[[ STORED DATA open ]]

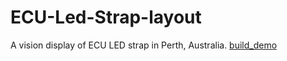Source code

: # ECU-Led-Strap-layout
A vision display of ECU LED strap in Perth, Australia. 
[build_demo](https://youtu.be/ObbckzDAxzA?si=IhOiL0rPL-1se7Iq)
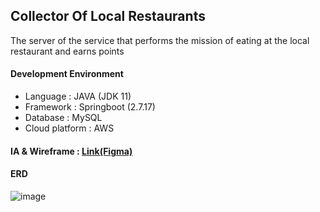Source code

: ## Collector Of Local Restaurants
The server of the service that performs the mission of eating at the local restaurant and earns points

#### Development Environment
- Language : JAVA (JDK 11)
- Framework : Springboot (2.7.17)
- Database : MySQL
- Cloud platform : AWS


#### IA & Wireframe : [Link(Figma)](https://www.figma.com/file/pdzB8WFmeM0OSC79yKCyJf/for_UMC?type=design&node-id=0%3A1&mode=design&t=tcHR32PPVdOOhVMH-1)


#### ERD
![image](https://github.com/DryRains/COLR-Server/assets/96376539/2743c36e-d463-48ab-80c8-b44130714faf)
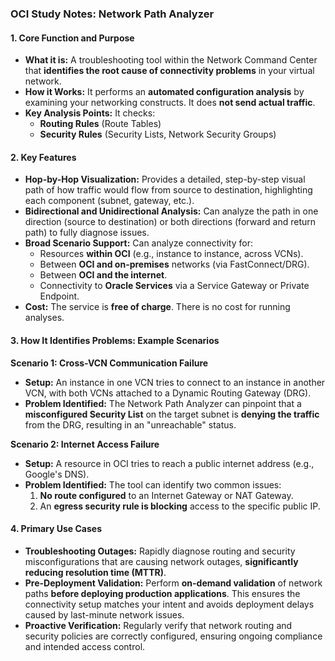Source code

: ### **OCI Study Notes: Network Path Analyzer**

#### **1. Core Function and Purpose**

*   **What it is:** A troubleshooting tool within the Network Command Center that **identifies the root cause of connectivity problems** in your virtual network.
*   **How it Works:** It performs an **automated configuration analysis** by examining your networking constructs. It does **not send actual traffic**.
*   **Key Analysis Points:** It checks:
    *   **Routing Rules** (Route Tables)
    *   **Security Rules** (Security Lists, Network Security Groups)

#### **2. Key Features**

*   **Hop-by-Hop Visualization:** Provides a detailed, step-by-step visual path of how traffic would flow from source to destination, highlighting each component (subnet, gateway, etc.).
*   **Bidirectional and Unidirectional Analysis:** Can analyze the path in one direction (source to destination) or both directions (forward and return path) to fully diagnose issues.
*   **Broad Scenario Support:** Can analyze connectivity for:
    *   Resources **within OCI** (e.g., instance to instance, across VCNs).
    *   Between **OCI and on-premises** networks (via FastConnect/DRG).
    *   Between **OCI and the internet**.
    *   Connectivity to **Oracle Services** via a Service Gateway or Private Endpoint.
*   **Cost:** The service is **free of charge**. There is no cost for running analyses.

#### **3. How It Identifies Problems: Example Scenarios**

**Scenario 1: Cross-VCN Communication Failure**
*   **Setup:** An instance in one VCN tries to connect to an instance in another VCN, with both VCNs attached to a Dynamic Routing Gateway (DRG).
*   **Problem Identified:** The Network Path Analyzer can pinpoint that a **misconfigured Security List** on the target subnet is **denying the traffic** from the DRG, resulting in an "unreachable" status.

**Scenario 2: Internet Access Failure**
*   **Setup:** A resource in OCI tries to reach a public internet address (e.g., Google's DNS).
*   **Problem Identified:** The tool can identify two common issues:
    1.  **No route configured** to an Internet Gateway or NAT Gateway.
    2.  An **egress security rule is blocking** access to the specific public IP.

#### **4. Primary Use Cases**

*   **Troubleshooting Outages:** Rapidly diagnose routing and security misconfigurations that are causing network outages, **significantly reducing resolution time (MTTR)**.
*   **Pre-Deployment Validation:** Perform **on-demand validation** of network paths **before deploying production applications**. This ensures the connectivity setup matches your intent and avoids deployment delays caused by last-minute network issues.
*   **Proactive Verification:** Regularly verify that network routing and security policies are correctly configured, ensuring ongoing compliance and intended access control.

[[ STORED DATA closed ]]
[[ STORED DATA open ]]

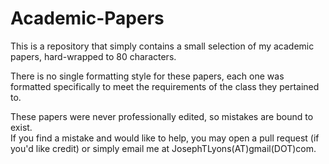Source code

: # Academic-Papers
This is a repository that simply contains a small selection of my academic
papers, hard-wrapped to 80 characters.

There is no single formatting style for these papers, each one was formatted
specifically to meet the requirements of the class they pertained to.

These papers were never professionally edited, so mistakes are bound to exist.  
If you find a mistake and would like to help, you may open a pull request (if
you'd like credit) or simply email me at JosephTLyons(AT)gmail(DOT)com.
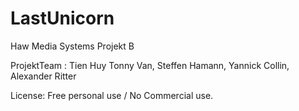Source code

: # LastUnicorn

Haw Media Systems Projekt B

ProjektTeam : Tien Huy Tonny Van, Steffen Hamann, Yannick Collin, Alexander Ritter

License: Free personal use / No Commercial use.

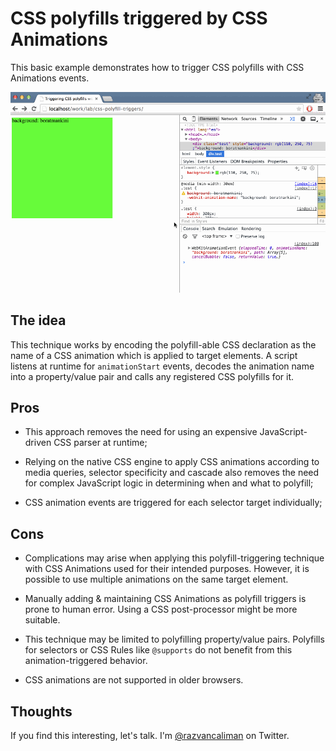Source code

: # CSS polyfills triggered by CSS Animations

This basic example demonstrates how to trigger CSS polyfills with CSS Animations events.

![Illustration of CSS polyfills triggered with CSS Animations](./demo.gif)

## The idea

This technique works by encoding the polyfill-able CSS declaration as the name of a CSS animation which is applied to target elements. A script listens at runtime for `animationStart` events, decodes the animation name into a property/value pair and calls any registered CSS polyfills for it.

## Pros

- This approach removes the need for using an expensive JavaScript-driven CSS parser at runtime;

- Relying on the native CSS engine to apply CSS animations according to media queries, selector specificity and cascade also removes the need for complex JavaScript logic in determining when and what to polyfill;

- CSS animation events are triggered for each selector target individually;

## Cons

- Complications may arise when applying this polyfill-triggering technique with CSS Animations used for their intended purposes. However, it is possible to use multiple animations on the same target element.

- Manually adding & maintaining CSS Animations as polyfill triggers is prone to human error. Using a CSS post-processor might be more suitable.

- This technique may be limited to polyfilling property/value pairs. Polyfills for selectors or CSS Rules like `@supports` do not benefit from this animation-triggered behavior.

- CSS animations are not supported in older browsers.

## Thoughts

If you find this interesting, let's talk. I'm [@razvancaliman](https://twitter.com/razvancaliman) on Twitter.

[[ STORED DATA closed ]]
[[ STORED DATA open ]]

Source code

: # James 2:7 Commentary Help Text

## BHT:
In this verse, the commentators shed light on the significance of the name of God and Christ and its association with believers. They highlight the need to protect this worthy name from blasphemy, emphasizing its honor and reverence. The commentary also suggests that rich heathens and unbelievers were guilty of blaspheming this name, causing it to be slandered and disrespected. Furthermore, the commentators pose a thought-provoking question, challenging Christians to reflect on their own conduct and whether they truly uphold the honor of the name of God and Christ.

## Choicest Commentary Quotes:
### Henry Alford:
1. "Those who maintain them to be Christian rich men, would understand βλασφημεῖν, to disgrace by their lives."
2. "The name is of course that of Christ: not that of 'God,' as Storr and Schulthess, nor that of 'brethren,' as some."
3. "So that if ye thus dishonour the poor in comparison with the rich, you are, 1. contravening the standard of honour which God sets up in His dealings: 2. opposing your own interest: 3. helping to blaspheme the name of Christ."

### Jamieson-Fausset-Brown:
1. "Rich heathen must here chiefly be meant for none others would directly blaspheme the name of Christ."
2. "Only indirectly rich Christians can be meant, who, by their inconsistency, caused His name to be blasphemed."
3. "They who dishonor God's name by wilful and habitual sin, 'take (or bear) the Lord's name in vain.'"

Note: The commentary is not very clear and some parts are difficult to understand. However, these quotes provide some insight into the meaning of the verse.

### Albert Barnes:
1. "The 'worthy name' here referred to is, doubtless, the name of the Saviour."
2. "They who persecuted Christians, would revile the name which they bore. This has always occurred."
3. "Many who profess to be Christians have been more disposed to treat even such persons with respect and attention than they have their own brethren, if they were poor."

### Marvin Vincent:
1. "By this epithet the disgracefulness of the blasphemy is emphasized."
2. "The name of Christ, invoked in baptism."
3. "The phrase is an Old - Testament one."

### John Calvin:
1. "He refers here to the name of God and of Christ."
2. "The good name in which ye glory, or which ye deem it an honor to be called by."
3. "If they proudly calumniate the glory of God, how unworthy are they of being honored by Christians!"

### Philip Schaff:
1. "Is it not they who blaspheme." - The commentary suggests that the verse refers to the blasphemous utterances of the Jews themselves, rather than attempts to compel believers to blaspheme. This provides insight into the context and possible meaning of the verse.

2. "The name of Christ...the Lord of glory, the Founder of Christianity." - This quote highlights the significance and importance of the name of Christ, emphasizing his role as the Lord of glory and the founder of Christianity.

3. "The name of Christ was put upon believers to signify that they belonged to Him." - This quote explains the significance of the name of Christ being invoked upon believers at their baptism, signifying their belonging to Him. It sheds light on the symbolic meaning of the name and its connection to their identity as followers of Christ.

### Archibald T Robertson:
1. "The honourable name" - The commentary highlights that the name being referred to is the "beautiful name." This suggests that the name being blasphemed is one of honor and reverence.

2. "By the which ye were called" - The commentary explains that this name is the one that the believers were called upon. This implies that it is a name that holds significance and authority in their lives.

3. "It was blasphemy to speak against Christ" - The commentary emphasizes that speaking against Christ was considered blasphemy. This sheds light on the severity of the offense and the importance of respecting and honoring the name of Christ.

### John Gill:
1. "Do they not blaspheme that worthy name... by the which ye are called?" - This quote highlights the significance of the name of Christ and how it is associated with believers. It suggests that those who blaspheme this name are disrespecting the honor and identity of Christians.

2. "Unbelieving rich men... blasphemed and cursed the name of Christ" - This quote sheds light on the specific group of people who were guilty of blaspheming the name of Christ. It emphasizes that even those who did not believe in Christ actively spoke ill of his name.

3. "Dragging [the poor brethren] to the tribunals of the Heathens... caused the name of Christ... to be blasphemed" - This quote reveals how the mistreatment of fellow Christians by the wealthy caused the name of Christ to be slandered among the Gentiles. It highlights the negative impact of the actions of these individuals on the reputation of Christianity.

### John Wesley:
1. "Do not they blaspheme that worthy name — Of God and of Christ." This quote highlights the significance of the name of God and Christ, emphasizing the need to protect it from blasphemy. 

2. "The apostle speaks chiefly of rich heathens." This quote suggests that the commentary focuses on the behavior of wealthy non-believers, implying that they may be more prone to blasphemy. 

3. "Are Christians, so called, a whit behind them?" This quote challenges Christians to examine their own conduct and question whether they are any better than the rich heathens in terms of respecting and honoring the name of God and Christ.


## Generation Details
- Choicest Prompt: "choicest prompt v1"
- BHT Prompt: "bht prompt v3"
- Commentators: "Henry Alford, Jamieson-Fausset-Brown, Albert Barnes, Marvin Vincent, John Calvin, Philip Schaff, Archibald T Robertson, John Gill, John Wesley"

[[ STORED DATA closed ]]

In the entries above, find each line with the string "Barnes" and copy it.

### Albert Barnes:
- Commentators: "Henry Alford, Jamieson-Fausset-Brown, Albert Barnes, Marvin Vincent, John Calvin, Philip Schaff, Archibald T Robertson, John Gill, John Wesley"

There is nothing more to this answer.